Dataset records Block Start

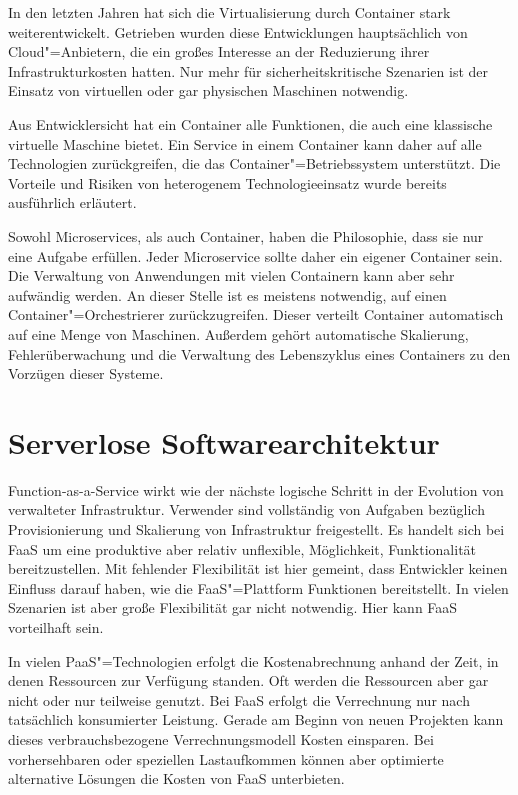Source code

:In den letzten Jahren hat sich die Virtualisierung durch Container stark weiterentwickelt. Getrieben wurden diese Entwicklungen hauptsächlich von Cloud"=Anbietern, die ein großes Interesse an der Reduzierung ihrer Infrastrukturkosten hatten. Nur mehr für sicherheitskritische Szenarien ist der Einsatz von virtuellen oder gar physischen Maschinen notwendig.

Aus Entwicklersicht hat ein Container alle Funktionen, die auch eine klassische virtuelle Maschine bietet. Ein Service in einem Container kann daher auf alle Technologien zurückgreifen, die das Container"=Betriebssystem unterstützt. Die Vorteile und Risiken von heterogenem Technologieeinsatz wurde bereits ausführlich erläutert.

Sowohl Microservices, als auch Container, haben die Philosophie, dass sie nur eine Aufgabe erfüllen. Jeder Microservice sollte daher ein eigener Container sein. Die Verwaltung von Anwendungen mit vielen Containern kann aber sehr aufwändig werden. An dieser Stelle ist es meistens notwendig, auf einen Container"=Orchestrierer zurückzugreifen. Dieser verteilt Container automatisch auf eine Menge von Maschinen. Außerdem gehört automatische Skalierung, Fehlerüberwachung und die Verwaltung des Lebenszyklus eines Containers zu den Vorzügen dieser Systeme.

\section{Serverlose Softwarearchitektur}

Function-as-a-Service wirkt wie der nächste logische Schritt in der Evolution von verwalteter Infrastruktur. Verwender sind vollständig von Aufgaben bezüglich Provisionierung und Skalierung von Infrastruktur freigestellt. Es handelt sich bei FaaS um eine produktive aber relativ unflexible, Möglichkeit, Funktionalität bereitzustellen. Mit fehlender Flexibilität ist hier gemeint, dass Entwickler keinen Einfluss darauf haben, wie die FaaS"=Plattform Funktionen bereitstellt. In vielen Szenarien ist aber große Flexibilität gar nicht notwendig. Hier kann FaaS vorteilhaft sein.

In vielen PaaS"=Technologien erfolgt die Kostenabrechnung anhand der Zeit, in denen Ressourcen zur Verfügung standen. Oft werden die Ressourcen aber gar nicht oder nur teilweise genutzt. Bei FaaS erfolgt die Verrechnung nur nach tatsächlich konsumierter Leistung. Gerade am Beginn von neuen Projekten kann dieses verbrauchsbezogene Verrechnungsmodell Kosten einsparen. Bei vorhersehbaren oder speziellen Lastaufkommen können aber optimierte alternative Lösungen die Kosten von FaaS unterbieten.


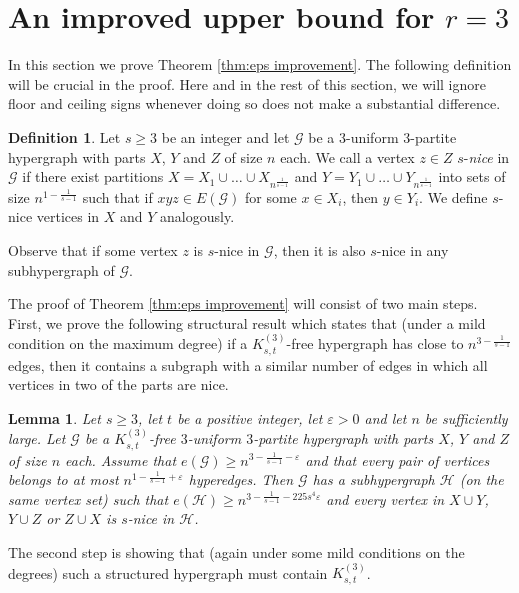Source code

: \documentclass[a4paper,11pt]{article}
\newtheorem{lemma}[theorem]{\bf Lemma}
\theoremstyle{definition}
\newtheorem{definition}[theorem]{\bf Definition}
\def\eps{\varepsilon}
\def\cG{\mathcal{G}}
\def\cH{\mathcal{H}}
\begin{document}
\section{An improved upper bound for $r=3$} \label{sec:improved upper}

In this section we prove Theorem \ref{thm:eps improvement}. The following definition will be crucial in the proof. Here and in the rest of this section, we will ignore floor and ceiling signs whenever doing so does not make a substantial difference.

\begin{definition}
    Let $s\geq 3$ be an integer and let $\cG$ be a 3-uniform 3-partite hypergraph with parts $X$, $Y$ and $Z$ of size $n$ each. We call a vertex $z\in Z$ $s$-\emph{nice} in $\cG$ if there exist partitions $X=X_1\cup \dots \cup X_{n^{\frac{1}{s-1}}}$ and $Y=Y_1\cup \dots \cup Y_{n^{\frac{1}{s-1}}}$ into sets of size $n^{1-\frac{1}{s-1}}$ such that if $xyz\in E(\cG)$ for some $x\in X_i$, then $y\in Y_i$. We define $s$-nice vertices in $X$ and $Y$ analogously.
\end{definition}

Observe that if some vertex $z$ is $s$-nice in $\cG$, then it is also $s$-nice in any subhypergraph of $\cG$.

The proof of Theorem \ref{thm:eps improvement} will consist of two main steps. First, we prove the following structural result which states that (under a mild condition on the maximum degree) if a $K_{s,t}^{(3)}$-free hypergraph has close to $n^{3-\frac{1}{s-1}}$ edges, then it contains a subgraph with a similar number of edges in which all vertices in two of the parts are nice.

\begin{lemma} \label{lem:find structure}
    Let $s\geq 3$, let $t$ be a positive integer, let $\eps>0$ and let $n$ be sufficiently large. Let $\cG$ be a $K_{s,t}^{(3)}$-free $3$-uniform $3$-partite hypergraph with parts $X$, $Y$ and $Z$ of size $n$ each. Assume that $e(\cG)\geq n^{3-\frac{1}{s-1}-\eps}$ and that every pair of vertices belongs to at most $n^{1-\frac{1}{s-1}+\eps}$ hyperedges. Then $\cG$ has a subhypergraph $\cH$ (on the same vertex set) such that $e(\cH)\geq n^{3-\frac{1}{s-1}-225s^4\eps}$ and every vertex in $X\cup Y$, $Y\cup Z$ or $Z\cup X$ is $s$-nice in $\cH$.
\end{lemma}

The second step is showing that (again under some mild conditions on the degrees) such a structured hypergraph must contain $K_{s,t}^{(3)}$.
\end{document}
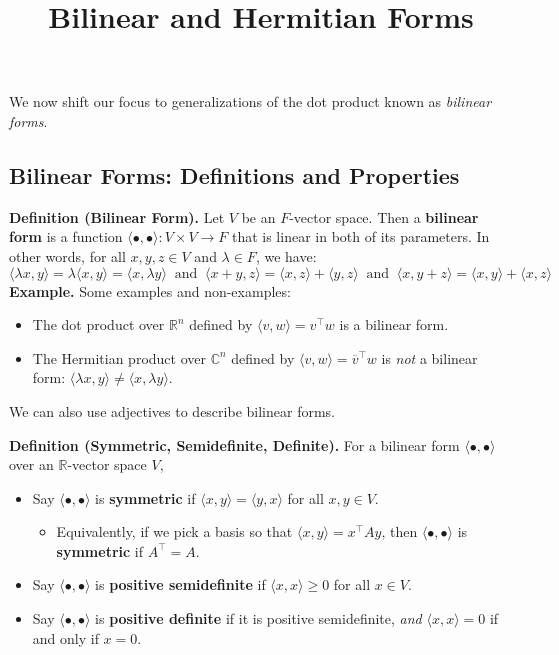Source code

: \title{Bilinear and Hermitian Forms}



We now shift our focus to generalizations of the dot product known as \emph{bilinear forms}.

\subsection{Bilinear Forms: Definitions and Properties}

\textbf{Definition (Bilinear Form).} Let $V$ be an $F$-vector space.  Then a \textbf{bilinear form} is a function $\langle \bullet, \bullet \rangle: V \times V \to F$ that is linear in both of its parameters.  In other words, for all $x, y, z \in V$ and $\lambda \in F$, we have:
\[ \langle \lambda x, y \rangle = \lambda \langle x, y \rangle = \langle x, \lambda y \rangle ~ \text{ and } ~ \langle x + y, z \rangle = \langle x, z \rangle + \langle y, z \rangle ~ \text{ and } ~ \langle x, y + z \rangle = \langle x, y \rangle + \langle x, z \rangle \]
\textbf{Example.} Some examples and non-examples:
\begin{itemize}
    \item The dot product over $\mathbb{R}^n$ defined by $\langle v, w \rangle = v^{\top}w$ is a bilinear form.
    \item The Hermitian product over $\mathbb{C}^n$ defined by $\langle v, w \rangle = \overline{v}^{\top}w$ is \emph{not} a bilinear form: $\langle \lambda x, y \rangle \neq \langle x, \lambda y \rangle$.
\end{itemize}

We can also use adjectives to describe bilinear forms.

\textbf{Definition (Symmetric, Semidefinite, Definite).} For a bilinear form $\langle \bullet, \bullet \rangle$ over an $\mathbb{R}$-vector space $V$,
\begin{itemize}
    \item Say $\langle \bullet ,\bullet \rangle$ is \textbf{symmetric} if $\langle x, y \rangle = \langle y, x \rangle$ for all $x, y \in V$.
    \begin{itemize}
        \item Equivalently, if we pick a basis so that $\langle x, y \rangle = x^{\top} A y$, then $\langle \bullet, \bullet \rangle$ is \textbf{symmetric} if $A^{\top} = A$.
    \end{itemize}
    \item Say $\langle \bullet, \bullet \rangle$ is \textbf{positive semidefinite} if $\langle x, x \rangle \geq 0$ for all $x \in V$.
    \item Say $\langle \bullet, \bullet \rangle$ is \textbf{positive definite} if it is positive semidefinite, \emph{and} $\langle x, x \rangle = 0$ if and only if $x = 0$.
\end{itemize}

Dataset records Block End

> **Goal of the exercise**
With every picture removed, give the entries above again exactly.

> **Exercise response**
Source code

:In den letzten Jahren hat sich die Virtualisierung durch Container stark weiterentwickelt. Getrieben wurden diese Entwicklungen hauptsächlich von Cloud"=Anbietern, die ein großes Interesse an der Reduzierung ihrer Infrastrukturkosten hatten. Nur mehr für sicherheitskritische Szenarien ist der Einsatz von virtuellen oder gar physischen Maschinen notwendig.

Aus Entwicklersicht hat ein Container alle Funktionen, die auch eine klassische virtuelle Maschine bietet. Ein Service in einem Container kann daher auf alle Technologien zurückgreifen, die das Container"=Betriebssystem unterstützt. Die Vorteile und Risiken von heterogenem Technologieeinsatz wurde bereits ausführlich erläutert.

Sowohl Microservices, als auch Container, haben die Philosophie, dass sie nur eine Aufgabe erfüllen. Jeder Microservice sollte daher ein eigener Container sein. Die Verwaltung von Anwendungen mit vielen Containern kann aber sehr aufwändig werden. An dieser Stelle ist es meistens notwendig, auf einen Container"=Orchestrierer zurückzugreifen. Dieser verteilt Container automatisch auf eine Menge von Maschinen. Außerdem gehört automatische Skalierung, Fehlerüberwachung und die Verwaltung des Lebenszyklus eines Containers zu den Vorzügen dieser Systeme.

\section{Serverlose Softwarearchitektur}

Function-as-a-Service wirkt wie der nächste logische Schritt in der Evolution von verwalteter Infrastruktur. Verwender sind vollständig von Aufgaben bezüglich Provisionierung und Skalierung von Infrastruktur freigestellt. Es handelt sich bei FaaS um eine produktive aber relativ unflexible, Möglichkeit, Funktionalität bereitzustellen. Mit fehlender Flexibilität ist hier gemeint, dass Entwickler keinen Einfluss darauf haben, wie die FaaS"=Plattform Funktionen bereitstellt. In vielen Szenarien ist aber große Flexibilität gar nicht notwendig. Hier kann FaaS vorteilhaft sein.

In vielen PaaS"=Technologien erfolgt die Kostenabrechnung anhand der Zeit, in denen Ressourcen zur Verfügung standen. Oft werden die Ressourcen aber gar nicht oder nur teilweise genutzt. Bei FaaS erfolgt die Verrechnung nur nach tatsächlich konsumierter Leistung. Gerade am Beginn von neuen Projekten kann dieses verbrauchsbezogene Verrechnungsmodell Kosten einsparen. Bei vorhersehbaren oder speziellen Lastaufkommen können aber optimierte alternative Lösungen die Kosten von FaaS unterbieten.


Source code

: \documentclass[a4paper,11pt]{article}
\newtheorem{lemma}[theorem]{\bf Lemma}
\theoremstyle{definition}
\newtheorem{definition}[theorem]{\bf Definition}
\def\eps{\varepsilon}
\def\cG{\mathcal{G}}
\def\cH{\mathcal{H}}
\begin{document}
\section{An improved upper bound for $r=3$} \label{sec:improved upper}

In this section we prove Theorem \ref{thm:eps improvement}. The following definition will be crucial in the proof. Here and in the rest of this section, we will ignore floor and ceiling signs whenever doing so does not make a substantial difference.

\begin{definition}
    Let $s\geq 3$ be an integer and let $\cG$ be a 3-uniform 3-partite hypergraph with parts $X$, $Y$ and $Z$ of size $n$ each. We call a vertex $z\in Z$ $s$-\emph{nice} in $\cG$ if there exist partitions $X=X_1\cup \dots \cup X_{n^{\frac{1}{s-1}}}$ and $Y=Y_1\cup \dots \cup Y_{n^{\frac{1}{s-1}}}$ into sets of size $n^{1-\frac{1}{s-1}}$ such that if $xyz\in E(\cG)$ for some $x\in X_i$, then $y\in Y_i$. We define $s$-nice vertices in $X$ and $Y$ analogously.
\end{definition}

Observe that if some vertex $z$ is $s$-nice in $\cG$, then it is also $s$-nice in any subhypergraph of $\cG$.

The proof of Theorem \ref{thm:eps improvement} will consist of two main steps. First, we prove the following structural result which states that (under a mild condition on the maximum degree) if a $K_{s,t}^{(3)}$-free hypergraph has close to $n^{3-\frac{1}{s-1}}$ edges, then it contains a subgraph with a similar number of edges in which all vertices in two of the parts are nice.

\begin{lemma} \label{lem:find structure}
    Let $s\geq 3$, let $t$ be a positive integer, let $\eps>0$ and let $n$ be sufficiently large. Let $\cG$ be a $K_{s,t}^{(3)}$-free $3$-uniform $3$-partite hypergraph with parts $X$, $Y$ and $Z$ of size $n$ each. Assume that $e(\cG)\geq n^{3-\frac{1}{s-1}-\eps}$ and that every pair of vertices belongs to at most $n^{1-\frac{1}{s-1}+\eps}$ hyperedges. Then $\cG$ has a subhypergraph $\cH$ (on the same vertex set) such that $e(\cH)\geq n^{3-\frac{1}{s-1}-225s^4\eps}$ and every vertex in $X\cup Y$, $Y\cup Z$ or $Z\cup X$ is $s$-nice in $\cH$.
\end{lemma}

The second step is showing that (again under some mild conditions on the degrees) such a structured hypergraph must contain $K_{s,t}^{(3)}$.
\end{document}
Source code

: \title{Bilinear and Hermitian Forms}



We now shift our focus to generalizations of the dot product known as \emph{bilinear forms}.

\subsection{Bilinear Forms: Definitions and Properties}

\textbf{Definition (Bilinear Form).} Let $V$ be an $F$-vector space.  Then a \textbf{bilinear form} is a function $\langle \bullet, \bullet \rangle: V \times V \to F$ that is linear in both of its parameters.  In other words, for all $x, y, z \in V$ and $\lambda \in F$, we have:
\[ \langle \lambda x, y \rangle = \lambda \langle x, y \rangle = \langle x, \lambda y \rangle ~ \text{ and } ~ \langle x + y, z \rangle = \langle x, z \rangle + \langle y, z \rangle ~ \text{ and } ~ \langle x, y + z \rangle = \langle x, y \rangle + \langle x, z \rangle \]
\textbf{Example.} Some examples and non-examples:
\begin{itemize}
    \item The dot product over $\mathbb{R}^n$ defined by $\langle v, w \rangle = v^{\top}w$ is a bilinear form.
    \item The Hermitian product over $\mathbb{C}^n$ defined by $\langle v, w \rangle = \overline{v}^{\top}w$ is \emph{not} a bilinear form: $\langle \lambda x, y \rangle \neq \langle x, \lambda y \rangle$.
\end{itemize}

We can also use adjectives to describe bilinear forms.

\textbf{Definition (Symmetric, Semidefinite, Definite).} For a bilinear form $\langle \bullet, \bullet \rangle$ over an $\mathbb{R}$-vector space $V$,
\begin{itemize}
    \item Say $\langle \bullet ,\bullet \rangle$ is \textbf{symmetric} if $\langle x, y \rangle = \langle y, x \rangle$ for all $x, y \in V$.
    \begin{itemize}
        \item Equivalently, if we pick a basis so that $\langle x, y \rangle = x^{\top} A y$, then $\langle \bullet, \bullet \rangle$ is \textbf{symmetric} if $A^{\top} = A$.
    \end{itemize}
    \item Say $\langle \bullet, \bullet \rangle$ is \textbf{positive semidefinite} if $\langle x, x \rangle \geq 0$ for all $x \in V$.
    \item Say $\langle \bullet, \bullet \rangle$ is \textbf{positive definite} if it is positive semidefinite, \emph{and} $\langle x, x \rangle = 0$ if and only if $x = 0$.
\end{itemize}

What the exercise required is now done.